Collected data
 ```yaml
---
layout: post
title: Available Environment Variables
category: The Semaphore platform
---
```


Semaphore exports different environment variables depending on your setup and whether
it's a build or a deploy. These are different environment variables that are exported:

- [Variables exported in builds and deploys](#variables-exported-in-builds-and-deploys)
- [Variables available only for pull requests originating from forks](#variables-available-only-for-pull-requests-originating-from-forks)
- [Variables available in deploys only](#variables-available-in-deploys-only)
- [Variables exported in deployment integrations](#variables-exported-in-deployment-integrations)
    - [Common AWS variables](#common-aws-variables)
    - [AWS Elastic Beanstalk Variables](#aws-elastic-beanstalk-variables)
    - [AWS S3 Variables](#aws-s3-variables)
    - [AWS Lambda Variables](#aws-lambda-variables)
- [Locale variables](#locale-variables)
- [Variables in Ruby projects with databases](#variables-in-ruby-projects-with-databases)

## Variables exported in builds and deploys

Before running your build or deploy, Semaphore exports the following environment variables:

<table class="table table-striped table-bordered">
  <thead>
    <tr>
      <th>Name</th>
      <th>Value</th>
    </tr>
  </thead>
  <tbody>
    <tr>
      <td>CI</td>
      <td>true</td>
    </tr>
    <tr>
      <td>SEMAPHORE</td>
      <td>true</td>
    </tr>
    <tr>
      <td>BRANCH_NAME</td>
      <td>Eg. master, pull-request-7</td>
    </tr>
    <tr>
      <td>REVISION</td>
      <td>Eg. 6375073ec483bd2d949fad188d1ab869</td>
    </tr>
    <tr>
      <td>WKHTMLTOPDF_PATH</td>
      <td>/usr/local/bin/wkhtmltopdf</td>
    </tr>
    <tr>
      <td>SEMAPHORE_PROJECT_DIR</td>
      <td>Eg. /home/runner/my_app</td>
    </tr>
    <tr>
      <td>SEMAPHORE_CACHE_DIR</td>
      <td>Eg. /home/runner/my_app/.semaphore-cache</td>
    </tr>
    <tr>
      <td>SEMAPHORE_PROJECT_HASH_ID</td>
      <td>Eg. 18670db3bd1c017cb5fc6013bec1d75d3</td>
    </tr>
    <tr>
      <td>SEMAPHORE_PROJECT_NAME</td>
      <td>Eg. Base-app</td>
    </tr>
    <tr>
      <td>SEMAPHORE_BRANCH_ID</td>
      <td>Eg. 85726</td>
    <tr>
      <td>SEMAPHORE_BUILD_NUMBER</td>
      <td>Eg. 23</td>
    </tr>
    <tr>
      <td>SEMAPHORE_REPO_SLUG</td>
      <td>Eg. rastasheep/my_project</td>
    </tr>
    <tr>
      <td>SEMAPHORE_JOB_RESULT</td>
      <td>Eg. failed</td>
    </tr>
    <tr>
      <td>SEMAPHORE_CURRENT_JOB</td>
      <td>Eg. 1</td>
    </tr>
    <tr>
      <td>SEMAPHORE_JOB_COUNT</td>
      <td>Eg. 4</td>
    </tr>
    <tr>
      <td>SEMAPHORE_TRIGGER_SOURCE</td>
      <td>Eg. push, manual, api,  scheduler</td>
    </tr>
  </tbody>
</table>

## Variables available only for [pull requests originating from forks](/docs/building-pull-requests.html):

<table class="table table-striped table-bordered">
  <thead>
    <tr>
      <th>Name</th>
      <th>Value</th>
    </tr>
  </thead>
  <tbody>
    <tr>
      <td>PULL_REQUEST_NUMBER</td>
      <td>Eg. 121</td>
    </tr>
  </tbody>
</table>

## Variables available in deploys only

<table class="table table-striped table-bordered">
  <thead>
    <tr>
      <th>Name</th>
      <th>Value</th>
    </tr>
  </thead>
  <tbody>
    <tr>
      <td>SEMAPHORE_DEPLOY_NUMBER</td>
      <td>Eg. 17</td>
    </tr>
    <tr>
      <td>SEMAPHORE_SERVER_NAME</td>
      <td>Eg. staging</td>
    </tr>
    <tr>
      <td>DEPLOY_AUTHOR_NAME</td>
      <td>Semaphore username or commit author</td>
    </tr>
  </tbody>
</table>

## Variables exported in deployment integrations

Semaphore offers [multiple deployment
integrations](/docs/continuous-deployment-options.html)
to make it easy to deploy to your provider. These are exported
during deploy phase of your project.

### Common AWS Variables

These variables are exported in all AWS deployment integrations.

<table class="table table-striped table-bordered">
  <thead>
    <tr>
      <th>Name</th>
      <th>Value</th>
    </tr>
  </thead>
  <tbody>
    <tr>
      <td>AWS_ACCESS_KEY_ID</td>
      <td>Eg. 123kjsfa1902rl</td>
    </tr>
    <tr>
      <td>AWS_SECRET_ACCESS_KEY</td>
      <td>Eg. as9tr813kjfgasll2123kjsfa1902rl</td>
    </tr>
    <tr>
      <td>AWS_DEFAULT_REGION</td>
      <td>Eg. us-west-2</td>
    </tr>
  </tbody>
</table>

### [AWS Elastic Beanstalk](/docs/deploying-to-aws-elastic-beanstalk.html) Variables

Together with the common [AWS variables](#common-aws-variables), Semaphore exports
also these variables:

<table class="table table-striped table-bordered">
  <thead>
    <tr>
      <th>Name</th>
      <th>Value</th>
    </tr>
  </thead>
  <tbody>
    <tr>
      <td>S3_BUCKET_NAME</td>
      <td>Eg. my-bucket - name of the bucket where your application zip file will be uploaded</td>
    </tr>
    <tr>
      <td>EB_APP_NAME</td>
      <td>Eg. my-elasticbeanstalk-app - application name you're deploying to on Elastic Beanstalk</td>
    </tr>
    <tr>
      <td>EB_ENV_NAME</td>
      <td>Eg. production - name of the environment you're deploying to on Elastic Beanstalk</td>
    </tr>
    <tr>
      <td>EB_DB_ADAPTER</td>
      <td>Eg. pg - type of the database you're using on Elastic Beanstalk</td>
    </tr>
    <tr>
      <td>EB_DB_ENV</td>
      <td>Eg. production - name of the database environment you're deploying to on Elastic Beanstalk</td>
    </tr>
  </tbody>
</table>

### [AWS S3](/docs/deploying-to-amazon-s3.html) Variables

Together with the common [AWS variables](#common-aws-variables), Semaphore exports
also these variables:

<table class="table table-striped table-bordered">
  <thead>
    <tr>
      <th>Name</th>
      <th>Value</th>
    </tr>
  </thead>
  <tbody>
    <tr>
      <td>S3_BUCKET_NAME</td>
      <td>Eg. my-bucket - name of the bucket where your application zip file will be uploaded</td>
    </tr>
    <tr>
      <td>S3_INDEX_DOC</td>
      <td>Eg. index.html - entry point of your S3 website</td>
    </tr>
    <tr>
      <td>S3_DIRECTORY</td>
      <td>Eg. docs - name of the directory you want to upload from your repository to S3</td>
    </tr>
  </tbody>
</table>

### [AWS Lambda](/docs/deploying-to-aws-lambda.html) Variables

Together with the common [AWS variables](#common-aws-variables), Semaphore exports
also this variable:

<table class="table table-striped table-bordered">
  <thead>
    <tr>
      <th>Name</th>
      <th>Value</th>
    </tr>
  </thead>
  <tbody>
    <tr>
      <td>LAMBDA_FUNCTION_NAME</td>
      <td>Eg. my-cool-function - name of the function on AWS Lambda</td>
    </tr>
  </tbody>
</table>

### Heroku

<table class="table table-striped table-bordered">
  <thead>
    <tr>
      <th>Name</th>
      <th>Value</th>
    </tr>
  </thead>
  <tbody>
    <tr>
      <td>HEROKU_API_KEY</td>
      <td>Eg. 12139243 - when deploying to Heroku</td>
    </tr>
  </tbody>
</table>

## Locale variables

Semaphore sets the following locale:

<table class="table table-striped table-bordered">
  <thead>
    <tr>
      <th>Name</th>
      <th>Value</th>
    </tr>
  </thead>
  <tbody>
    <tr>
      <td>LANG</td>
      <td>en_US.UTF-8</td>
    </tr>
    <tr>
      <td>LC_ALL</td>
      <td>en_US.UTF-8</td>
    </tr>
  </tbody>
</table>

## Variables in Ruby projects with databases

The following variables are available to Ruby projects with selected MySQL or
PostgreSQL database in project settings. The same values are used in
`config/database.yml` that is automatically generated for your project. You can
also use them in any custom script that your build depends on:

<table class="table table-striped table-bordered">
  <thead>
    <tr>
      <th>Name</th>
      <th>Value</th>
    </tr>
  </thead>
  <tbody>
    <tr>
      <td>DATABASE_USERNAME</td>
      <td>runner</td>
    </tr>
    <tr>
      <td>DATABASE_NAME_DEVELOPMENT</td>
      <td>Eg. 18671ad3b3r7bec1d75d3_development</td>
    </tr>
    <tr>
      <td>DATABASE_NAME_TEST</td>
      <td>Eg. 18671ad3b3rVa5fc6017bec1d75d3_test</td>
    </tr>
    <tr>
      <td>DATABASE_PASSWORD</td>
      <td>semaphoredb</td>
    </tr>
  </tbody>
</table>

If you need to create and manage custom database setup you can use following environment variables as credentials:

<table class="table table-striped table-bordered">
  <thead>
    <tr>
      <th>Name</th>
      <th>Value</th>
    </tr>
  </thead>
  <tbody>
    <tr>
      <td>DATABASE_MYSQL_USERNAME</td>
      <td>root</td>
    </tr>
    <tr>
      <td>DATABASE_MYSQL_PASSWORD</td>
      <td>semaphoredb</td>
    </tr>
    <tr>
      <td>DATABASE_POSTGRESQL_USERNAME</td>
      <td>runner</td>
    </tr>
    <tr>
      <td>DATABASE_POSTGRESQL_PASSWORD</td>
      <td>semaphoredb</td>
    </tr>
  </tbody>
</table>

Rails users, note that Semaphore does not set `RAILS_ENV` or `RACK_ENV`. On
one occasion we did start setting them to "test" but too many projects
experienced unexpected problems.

WHAT YOU SHOULD DO
I'd like the lines above from the one with "<td>EB_ENV_NAME</td>" up to and including the one with "### [AWS S3](/docs/deploying-to-amazon-s3.html)" copied exactly, with no other lines.

OUTPUT
      <td>EB_ENV_NAME</td>
      <td>Eg. production - name of the environment you're deploying to on Elastic Beanstalk</td>
    </tr>
    <tr>
      <td>EB_DB_ADAPTER</td>
      <td>Eg. pg - type of the database you're using on Elastic Beanstalk</td>
    </tr>
    <tr>
      <td>EB_DB_ENV</td>
      <td>Eg. production - name of the database environment you're deploying to on Elastic Beanstalk</td>
    </tr>
  </tbody>
</table>

### [AWS S3](/docs/deploying-to-amazon-s3.html) Variables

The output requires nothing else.